Pictures paired with source code:
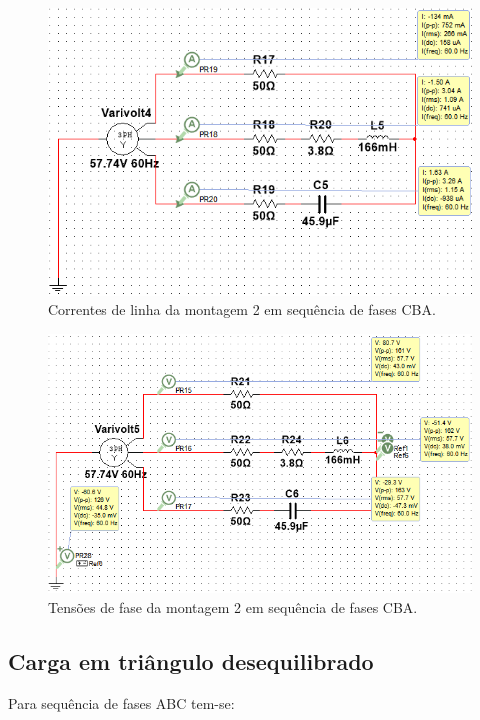 \documentclass[a4paper,12pt,oneside,openany,table,xcdraw]{article}
\begin{document}
\begin{figure}[H]
\centering
\includegraphics[width=13.5cm]{m2-esquema-cba-correntes}
\caption{Correntes de linha da montagem 2 em sequência de fases CBA.}
\label{m2:IL}
\end{figure}
\begin{figure}[H]
\centering
\includegraphics[width=13.5cm]{m2-esquema-cba-vf}
\caption{Tensões de fase da montagem 2 em sequência de fases CBA.}
\label{m1:VF}
\end{figure}

\newpage
\subsection{Carga em triângulo desequilibrado}
Para sequência de fases ABC tem-se: 
\end{document}

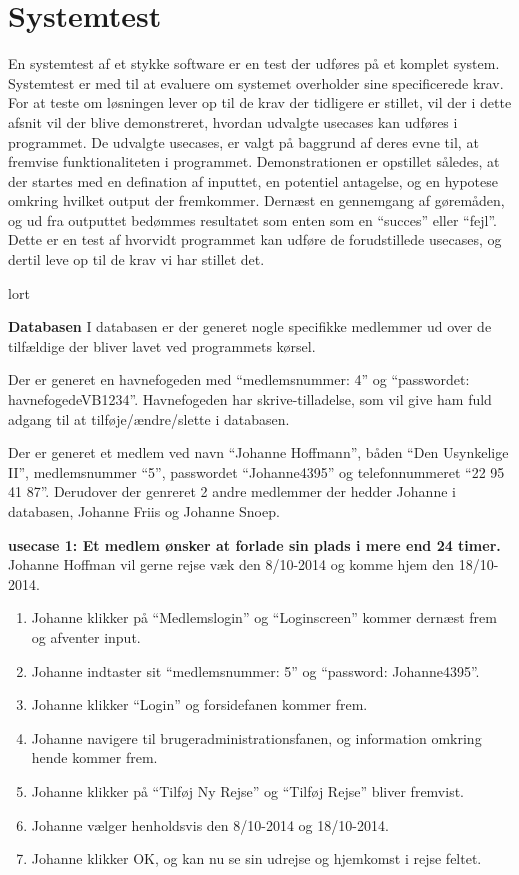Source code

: \section{Systemtest}
En systemtest af et stykke software er en test der udføres på et komplet system. Systemtest er med til at evaluere om systemet overholder sine specificerede krav. For at teste om løsningen lever op til de krav der tidligere er stillet, vil der i dette afsnit vil der blive demonstreret, hvordan udvalgte usecases kan udføres i programmet. De udvalgte usecases, er valgt på baggrund af deres evne til, at fremvise funktionaliteten i programmet. Demonstrationen er opstillet således, at der startes med en defination af inputtet, en potentiel antagelse, og en hypotese omkring hvilket output der fremkommer. Dernæst en gennemgang af gøremåden, og ud fra outputtet bedømmes resultatet som enten som en \enquote{succes} eller \enquote{fejl}. Dette er en test af hvorvidt programmet kan udføre de forudstillede usecases, og dertil leve op til de krav vi har stillet det.


lort

\textbf{Databasen}
I databasen er der generet nogle specifikke medlemmer ud over de tilfældige der bliver lavet ved programmets kørsel.

Der er generet en havnefogeden med \enquote{medlemsnummer: 4} og \enquote{passwordet: havnefogedeVB1234}. Havnefogeden har skrive-tilladelse, som vil give ham fuld adgang til at tilføje/ændre/slette i databasen. 

Der er generet et medlem ved navn \enquote{Johanne Hoffmann}, båden \enquote{Den Usynkelige II}, medlemsnummer \enquote{5},  passwordet \enquote{Johanne4395} og telefonnummeret \enquote{22 95 41 87}. Derudover der genreret 2 andre medlemmer der hedder Johanne i databasen, Johanne Friis og Johanne Snoep. 

\textbf{usecase 1: Et medlem ønsker at forlade sin plads i mere end 24 timer.}
Johanne Hoffman vil gerne rejse væk den 8/10-2014 og komme hjem den 18/10-2014.
\begin{enumerate}
	\item Johanne klikker på \enquote{Medlemslogin} og \enquote{Loginscreen} kommer dernæst frem og afventer input.
	\item Johanne indtaster sit \enquote{medlemsnummer: 5} og \enquote{password: Johanne4395}.
	\item Johanne klikker \enquote{Login} og forsidefanen kommer frem.
	\item Johanne navigere til brugeradministrationsfanen, og information omkring hende kommer frem.
	\item Johanne klikker på \enquote{Tilføj Ny Rejse} og \enquote{Tilføj Rejse} bliver fremvist.
	\item Johanne vælger henholdsvis den 8/10-2014 og 18/10-2014.
	\item Johanne klikker OK, og kan nu se sin udrejse og hjemkomst i rejse feltet.
\end{enumerate}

** Problem to work on **
Copy, character for character, the lines from the line that holds "Johanne indtaster sit" through the final line of the records above.

** Task result **
	\item Johanne indtaster sit \enquote{medlemsnummer: 5} og \enquote{password: Johanne4395}.
	\item Johanne klikker \enquote{Login} og forsidefanen kommer frem.
	\item Johanne navigere til brugeradministrationsfanen, og information omkring hende kommer frem.
	\item Johanne klikker på \enquote{Tilføj Ny Rejse} og \enquote{Tilføj Rejse} bliver fremvist.
	\item Johanne vælger henholdsvis den 8/10-2014 og 18/10-2014.
	\item Johanne klikker OK, og kan nu se sin udrejse og hjemkomst i rejse feltet.
\end{enumerate}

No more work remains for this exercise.